3. Under <plugin alias="plugin-loader.directory" path="." />, add the job for sync of Profiles.
<job.profile-sync name="profiles">
<profiles-provider.graph>
<mapping graph="responsibilities" kanbo="AskMeAbout" type="string[]" separator=", ">
<mapping graph="aboutMe" kanbo="AboutMe">
<mapping graph="mail" kanbo="Email">
<mapping graph="givenName" kanbo="Name">
<mapping graph="surname" kanbo="Surname">
<mapping graph="mobilePhone" kanbo="Phone">
<mapping size="360x360" kanbo="Picture" type="photo">
</profiles-provider.graph>
<job-host name="Job2" options="log_time(debug) catch">
<job name="profiles">
</job-host>
4. Under the last entry, add a job for synchronizing:
- groups of users and
- cleaning user groups (it works when there are membership changes and synchronizes KanBo group to current Office 365 group state).

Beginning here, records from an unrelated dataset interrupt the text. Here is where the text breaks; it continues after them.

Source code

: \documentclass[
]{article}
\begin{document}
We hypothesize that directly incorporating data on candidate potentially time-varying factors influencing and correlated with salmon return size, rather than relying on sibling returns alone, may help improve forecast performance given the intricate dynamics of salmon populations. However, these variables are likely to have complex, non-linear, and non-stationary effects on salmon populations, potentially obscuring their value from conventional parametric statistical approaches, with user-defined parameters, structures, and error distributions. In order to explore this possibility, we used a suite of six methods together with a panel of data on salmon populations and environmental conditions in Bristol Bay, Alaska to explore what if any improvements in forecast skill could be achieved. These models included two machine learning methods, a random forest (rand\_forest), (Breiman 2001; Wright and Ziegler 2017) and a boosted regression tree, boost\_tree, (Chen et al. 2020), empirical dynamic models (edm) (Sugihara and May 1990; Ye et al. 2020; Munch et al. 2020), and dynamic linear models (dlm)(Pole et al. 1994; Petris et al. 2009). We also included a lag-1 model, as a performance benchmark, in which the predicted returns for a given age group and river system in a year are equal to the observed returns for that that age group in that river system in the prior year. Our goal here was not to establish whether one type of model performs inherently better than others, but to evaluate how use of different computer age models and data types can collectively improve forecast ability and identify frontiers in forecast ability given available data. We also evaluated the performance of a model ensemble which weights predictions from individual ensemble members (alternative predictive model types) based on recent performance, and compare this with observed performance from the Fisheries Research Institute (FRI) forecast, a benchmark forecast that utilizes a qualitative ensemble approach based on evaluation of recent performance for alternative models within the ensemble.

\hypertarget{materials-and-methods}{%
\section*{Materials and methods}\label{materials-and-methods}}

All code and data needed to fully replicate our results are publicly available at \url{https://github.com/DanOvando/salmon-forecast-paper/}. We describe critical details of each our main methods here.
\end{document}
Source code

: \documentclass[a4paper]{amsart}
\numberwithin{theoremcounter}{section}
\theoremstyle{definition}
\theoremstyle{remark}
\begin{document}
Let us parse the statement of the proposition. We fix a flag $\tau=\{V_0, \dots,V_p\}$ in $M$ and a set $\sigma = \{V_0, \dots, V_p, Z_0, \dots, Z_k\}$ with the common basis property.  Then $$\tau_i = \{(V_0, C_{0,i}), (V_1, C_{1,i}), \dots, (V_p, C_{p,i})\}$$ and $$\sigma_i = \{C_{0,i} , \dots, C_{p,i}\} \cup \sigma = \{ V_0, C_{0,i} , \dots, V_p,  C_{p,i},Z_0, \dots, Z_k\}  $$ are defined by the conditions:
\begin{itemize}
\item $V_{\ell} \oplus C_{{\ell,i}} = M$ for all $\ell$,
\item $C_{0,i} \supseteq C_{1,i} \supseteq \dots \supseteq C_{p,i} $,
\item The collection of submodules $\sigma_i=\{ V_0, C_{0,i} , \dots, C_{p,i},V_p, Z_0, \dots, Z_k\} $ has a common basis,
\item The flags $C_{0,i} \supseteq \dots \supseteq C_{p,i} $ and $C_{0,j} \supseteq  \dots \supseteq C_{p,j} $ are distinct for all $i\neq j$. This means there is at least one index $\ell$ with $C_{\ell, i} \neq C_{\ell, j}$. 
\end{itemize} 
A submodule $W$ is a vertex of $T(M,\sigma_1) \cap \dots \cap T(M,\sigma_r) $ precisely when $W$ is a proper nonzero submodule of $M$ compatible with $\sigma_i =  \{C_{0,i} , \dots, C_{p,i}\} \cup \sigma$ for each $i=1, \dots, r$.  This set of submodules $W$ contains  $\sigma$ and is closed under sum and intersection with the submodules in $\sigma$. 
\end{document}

<job-host name="Job1" options="log_time(debug) catch">
<job name="external-groups-job">
<job name="cleanup-users">
</job-host>
<job.security-group-sync-source name="external-groups-job" />
<cleanup-users-when-sync-removes name="cleanup-users" />
5. Under these jobs, you must add your Graph configuration (authentication entry) from Web.config.
<graph client-id="{App ID}" tenant="{Tenant ID}">
<signer type="X509SignerFromStore" storename="My" storelocation="CurrentUser" key="Thumbprint" value="{Thumbprint to certificate from web.config}" validonly="false">
</graph>
6. Configure the Kanbo API service. KanBo API service requires a certificate. See more here how to generate a new certificate for this purpose and how to upload it on Azure. Add this entry and fill it with your KanBo address as well as the certificate's thumbprint.
<kanbo-api.service issuer="worker1" url="{Your KanBo address}">
<signer type="X509SignerFromStore" storename="My" storelocation="CurrentUser" key="Thumbprint" value="{Certificate's thumprint}" validonly="false">
</kanbo-api.service>
7. Add the following entry under KanBo Api service configuration.
<security-group-sync-source.graph>
8. Adjust the connection string to match your database information. You can copy the connection strings entry from web.config.
<add name="KanBoContentConnectionString" connectionstring="Server=tcp:{ SQL Server address},1433;Initial Catalog={Database Name};Persist Security Info=False;User ID={AdministratorLogin};Password={AdministratorPassword};MultipleActiveResultSets=True;Encrypt=True;TrustServerCertificate=False;Connection Timeout=30;" providername="System.Data.SqlClient">
Now you can save the configuration.
9. Pack the ConsoleJobHostRunner in a .zip file and create a new Webjob on Azure. Go to Webjobs while you are on your KanBo's site in Azure and click on +Add.
10. Figure out a name for the Webjob. Then add the .zip file which was created before. Select the Triggers to scheduled and add a CRON extension configured to your needs. Click on OK to create the web job.
10.The KanBo jobs should run now after a period of time selected by CRON Extension.